I have a chance to get a S&W 5943 w/Holster and 2 mags. No box or manual. Don't need it and would not really choose it but I am thinking I can get it for $250.00 and it is 85%. Would that be a good deal? I am having a lot of problems finding good info on it searching the web.

Any help is appreciated.

Thanks


----------



## TedDeBearFrmHell (Jul 1, 2011)

85% means its not safe queen. if its in good mechanical shape and you can get it for $250 with holster and mags, nice knock around gun that you aint gotta worry about scratching up. 

one thing to remember tho, the 5943 was listed in the catalog for one year only so parts and acc might be hard to find or pricey.

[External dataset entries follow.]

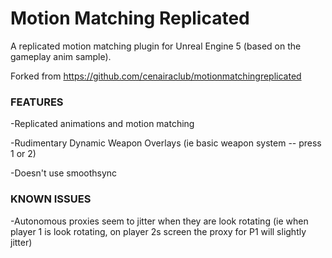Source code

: # Motion Matching Replicated
A replicated motion matching plugin for Unreal Engine 5 (based on the gameplay anim sample).

Forked from https://github.com/cenairaclub/motionmatchingreplicated

### FEATURES

-Replicated animations and motion matching

-Rudimentary Dynamic Weapon Overlays (ie basic weapon system -- press 1 or 2)

-Doesn't use smoothsync

### KNOWN ISSUES

-Autonomous proxies seem to jitter when they are look rotating (ie when player 1 is look rotating, on player 2s screen the proxy for P1 will slightly jitter)
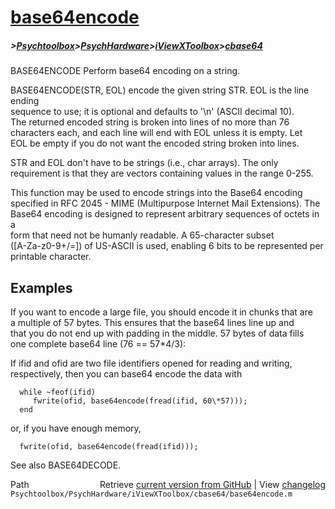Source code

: # [base64encode](base64encode)
##### >[Psychtoolbox](Psychtoolbox)>[PsychHardware](PsychHardware)>[iViewXToolbox](iViewXToolbox)>[cbase64](cbase64)

BASE64ENCODE Perform base64 encoding on a string.  
  
   BASE64ENCODE(STR, EOL) encode the given string STR.  EOL is the line ending  
   sequence to use; it is optional and defaults to '\n' (ASCII decimal 10).  
   The returned encoded string is broken into lines of no more than 76  
   characters each, and each line will end with EOL unless it is empty.  Let  
   EOL be empty if you do not want the encoded string broken into lines.  
  
   STR and EOL don't have to be strings (i.e., char arrays).  The only  
   requirement is that they are vectors containing values in the range 0-255.  
  
   This function may be used to encode strings into the Base64 encoding  
   specified in RFC 2045 - MIME (Multipurpose Internet Mail Extensions).  The  
   Base64 encoding is designed to represent arbitrary sequences of octets in a  
   form that need not be humanly readable.  A 65-character subset  
   ([A-Za-z0-9+/=]) of US-ASCII is used, enabling 6 bits to be represented per  
   printable character.  
  
   Examples  
   --------  
  
   If you want to encode a large file, you should encode it in chunks that are  
   a multiple of 57 bytes.  This ensures that the base64 lines line up and  
   that you do not end up with padding in the middle.  57 bytes of data fills  
   one complete base64 line (76 == 57\*4/3):  
  
   If ifid and ofid are two file identifiers opened for reading and writing,  
   respectively, then you can base64 encode the data with  
  
      while ~feof(ifid)  
         fwrite(ofid, base64encode(fread(ifid, 60\*57)));  
      end  
  
   or, if you have enough memory,  
  
      fwrite(ofid, base64encode(fread(ifid)));  
  
   See also BASE64DECODE.  




<div class="code_header" style="text-align:right;">
  <span style="float:left;">Path&nbsp;&nbsp;</span> <span class="counter">Retrieve <a href=
  "https://raw.github.com/Psychtoolbox-3/Psychtoolbox-3/beta/Psychtoolbox/PsychHardware/iViewXToolbox/cbase64/base64encode.m">current version from GitHub</a> | View <a href=
  "https://github.com/Psychtoolbox-3/Psychtoolbox-3/commits/beta/Psychtoolbox/PsychHardware/iViewXToolbox/cbase64/base64encode.m">changelog</a></span>
</div>
<div class="code">
  <code>Psychtoolbox/PsychHardware/iViewXToolbox/cbase64/base64encode.m</code>
</div>

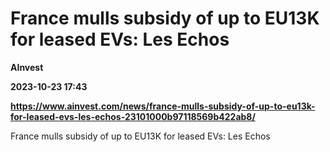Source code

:# France mulls subsidy of up to EU13K for leased EVs: Les Echos
**AInvest**

**2023-10-23 17:43**

**https://www.ainvest.com/news/france-mulls-subsidy-of-up-to-eu13k-for-leased-evs-les-echos-23101000b97118569b422ab8/**

France mulls subsidy of up to EU13K for leased EVs: Les Echos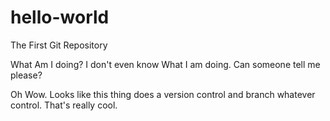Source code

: hello-world
===========

The First Git Repository

What Am I doing? I don't even know What I am doing. Can someone tell me please?

Oh Wow. Looks like this thing does a version control and branch whatever control. That's really cool.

i would buy it and i dont particularly care for s&w autos


----------



## nmhuntr (Dec 4, 2008)

Thanks
I am guessing at the 85%. I am uncertain how they are rated. It has only a couple of small marks on the very tip of the barrel and Hogue grips plus the two mags. I wish it has a manual. Would you know a source for one? I checked the S&W site but could not locate one.

Thanks for the input


----------



## TedDeBearFrmHell (Jul 1, 2011)

howsabout here.....

http://www.smith-wesson.com/wcsstore/SmWesson2/upload/other/SW_Metal_Frame_Auto_Pistol_06_16_08.pdf


----------



## nmhuntr (Dec 4, 2008)

Thanks a lot. I checked the site but I was looking for something with the model number and completely overlooked that. I got the pistol last night and if nothing else i will trade it off one day.

Thanks again


----------